Enforcing typing rules in the AST

One flaw with our current type checking is that while it allows us to confirm an expression is well-typed, it does not prevent us from creating an ill-typed one. It’s still perfectly possible to create an Expr that adds a number to a boolean, we “merely” have a validation function that tells us we should not.

We can go one step further and have a new AST that is its own proof of type-correctness: an AST that makes it impossible to create ill-typed expressions. The general idea is very similar to type checking: an evaluator which, given an Expr, yield not a type, but a typed expression. A typed expression should look very much like an Expr, with a key difference: it would include typing rules in its very definition.

That is a bit of a pithy statement, so let’s take a concrete example. We know $\texttt{Add}$ can only work with numeric operands, but this is not at all enforced. Add(Num(1), Bool(false)) is a valid value representing an invalid program.

We need to account for this nonsensical case in type checking, interpretation, and pretty much any evaluator we may want to write. What we’d like instead, is for it to be impossible to create an $\texttt{Add}$ whose operands aren’t numeric so that no one ever has to check for that again - it’s guaranteed by the type system.

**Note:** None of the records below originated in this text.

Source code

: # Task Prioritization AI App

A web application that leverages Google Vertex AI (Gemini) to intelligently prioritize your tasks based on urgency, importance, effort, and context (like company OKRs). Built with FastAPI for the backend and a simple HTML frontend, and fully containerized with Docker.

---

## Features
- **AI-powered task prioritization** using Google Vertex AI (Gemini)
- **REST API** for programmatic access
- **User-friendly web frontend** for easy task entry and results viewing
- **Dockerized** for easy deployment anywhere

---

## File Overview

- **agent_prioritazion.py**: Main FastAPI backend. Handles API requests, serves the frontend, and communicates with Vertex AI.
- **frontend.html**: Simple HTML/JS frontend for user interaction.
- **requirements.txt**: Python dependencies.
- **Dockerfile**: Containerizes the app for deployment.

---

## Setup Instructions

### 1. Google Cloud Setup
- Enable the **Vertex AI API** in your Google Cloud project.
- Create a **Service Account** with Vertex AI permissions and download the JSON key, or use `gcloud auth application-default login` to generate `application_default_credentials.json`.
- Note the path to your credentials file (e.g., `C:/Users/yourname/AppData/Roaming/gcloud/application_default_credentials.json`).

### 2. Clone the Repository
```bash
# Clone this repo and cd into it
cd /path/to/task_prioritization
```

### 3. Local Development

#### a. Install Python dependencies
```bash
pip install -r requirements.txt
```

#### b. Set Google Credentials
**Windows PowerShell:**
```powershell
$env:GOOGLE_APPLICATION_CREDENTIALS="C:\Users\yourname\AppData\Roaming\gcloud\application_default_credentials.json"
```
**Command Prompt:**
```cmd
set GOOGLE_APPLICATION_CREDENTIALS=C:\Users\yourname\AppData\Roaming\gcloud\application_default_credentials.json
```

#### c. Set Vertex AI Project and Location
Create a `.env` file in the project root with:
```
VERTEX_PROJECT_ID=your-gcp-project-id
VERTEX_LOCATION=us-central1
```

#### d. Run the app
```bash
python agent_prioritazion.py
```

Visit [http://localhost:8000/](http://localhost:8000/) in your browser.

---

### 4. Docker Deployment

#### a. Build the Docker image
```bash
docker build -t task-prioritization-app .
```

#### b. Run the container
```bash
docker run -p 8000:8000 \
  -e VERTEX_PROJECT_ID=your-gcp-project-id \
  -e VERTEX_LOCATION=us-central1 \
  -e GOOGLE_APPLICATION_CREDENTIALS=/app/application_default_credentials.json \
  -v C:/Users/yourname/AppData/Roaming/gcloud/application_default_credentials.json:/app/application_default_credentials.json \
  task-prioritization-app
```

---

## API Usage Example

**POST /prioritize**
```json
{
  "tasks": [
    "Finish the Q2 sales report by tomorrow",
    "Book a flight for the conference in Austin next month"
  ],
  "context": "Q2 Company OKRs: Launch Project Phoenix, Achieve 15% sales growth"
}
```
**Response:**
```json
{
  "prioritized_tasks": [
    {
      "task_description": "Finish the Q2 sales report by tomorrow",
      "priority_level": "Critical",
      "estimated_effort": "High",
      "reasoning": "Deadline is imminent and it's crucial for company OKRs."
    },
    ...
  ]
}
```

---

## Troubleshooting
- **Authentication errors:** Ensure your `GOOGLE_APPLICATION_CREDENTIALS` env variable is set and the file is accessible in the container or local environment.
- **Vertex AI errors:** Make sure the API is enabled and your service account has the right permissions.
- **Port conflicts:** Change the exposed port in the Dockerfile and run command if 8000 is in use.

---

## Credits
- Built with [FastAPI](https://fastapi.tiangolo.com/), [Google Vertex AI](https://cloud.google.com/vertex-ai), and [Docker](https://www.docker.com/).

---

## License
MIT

A quick note: something that might get a little confusing is type system. Am I referring to the one we’re implementing, or to the host language’s, Scala? In order to try and disambiguate at least a little, I’ll be referring to our type system (the one we’re implementing) and the type system (that of the language we’re writing all our code in).

So: we want the type system to make it impossible for us to create an $\texttt{Add}$ whose operands aren’t numeric. This means the type system must somehow be aware of the kind of Expr it’s working with. How could we encode that information in types?

Typed AST

The typical solution is to write a version of Expr that has a type parameter, and use it to express the type of an expression. For example, $\texttt{Add}$ would take something like Expr[Num] and be something like an Expr[Num]: it takes numbers and yields a number.

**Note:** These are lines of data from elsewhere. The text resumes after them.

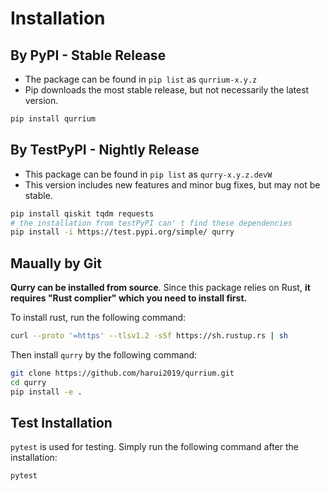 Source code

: # Installation

## By PyPI - Stable Release

- The package can be found in `pip list` as `qurrium-x.y.z`
- Pip downloads the most stable release, but not necessarily the latest version.

```bash
pip install qurrium
```

## By TestPyPI - Nightly Release

- This package can be found in `pip list` as `qurry-x.y.z.devW`
- This version includes new features and minor bug fixes, but may not be stable.

```bash
pip install qiskit tqdm requests
# the installation from testPyPI can' t find these dependencies
pip install -i https://test.pypi.org/simple/ qurry
```

## Maually by Git

**Qurry can be installed from source**. Since this package relies on Rust, **it requires "Rust complier" which you need to install first.**

To install rust, run the following command:

```bash
curl --proto '=https' --tlsv1.2 -sSf https://sh.rustup.rs | sh
```

Then install `qurry` by the following command:

```bash
git clone https://github.com/harui2019/qurrium.git
cd qurry
pip install -e .
```

## Test Installation

`pytest` is used for testing. Simply run the following command after the installation:

```bash
pytest
```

Our typed expression, then, would look something like:

enum TypedExpr[A]

Of course, we must then ask ourselves - what will go in the type parameter?

A popular encoding (one that I’ve actually always used until it occurred to me that there was an alternative) is to use the host language’s primitive types. Int for a numeric expression, say. This is quite comfortable, because then an expression is indexed by the type it will be interpreted as: a numeric expression is interpreted as an Int, a boolean one as a Boolean

I now prefer indexing TypedExpr with Type, as I find it more elegant and a more direct match to our typing rules. It also has less of an “interpreter bias” - you could be writing a compiler to a language that isn’t Scala, say, in which case Scala’s Int would feel very artificial.

We’ll be indexing our typed expressions with Type then, which forces us to update TypedExpr:

enum TypedExpr[A <: Type]

I usually try to avoid adding subtyping constraints when I can avoid it - they’re a little syntax heavy and unpleasant - but here, I feel we probably should. We want TypedExpr to be as tight as possible, and unpleasant though it may be, the fact that A must be a subtype of Type is an important constraint.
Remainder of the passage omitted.